PROBLEM DETAILS:
Could you copy out every line of the data where the word "support" occurs?

Collected data:
- - -
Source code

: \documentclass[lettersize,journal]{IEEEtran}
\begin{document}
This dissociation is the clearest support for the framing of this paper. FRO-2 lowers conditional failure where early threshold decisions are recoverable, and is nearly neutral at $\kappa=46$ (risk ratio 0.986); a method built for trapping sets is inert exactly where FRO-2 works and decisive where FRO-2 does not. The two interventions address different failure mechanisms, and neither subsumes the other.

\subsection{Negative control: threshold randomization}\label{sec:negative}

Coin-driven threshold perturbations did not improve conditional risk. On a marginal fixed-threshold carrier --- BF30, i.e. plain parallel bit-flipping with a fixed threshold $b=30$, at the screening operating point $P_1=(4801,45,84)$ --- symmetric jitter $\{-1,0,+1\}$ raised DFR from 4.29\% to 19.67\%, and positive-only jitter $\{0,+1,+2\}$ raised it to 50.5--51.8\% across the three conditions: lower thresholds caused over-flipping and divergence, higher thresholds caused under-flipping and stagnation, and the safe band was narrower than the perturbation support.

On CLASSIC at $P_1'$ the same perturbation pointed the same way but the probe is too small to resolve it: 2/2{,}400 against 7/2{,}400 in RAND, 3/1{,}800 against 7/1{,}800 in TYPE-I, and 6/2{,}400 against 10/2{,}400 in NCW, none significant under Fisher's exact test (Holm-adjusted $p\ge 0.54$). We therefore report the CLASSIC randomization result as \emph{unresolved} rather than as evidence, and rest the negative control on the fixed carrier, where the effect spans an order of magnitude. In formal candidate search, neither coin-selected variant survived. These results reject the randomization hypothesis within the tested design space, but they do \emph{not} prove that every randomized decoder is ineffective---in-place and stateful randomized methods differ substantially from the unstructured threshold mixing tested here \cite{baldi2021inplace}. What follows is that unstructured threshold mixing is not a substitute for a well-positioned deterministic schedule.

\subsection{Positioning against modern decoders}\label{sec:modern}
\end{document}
- - -
REPLY TO THE EXERCISE:
This dissociation is the clearest support for the framing of this paper. FRO-2 lowers conditional failure where early threshold decisions are recoverable, and is nearly neutral at $\kappa=46$ (risk ratio 0.986); a method built for trapping sets is inert exactly where FRO-2 works and decisive where FRO-2 does not. The two interventions address different failure mechanisms, and neither subsumes the other.
Coin-driven threshold perturbations did not improve conditional risk. On a marginal fixed-threshold carrier --- BF30, i.e. plain parallel bit-flipping with a fixed threshold $b=30$, at the screening operating point $P_1=(4801,45,84)$ --- symmetric jitter $\{-1,0,+1\}$ raised DFR from 4.29\% to 19.67\%, and positive-only jitter $\{0,+1,+2\}$ raised it to 50.5--51.8\% across the three conditions: lower thresholds caused over-flipping and divergence, higher thresholds caused under-flipping and stagnation, and the safe band was narrower than the perturbation support.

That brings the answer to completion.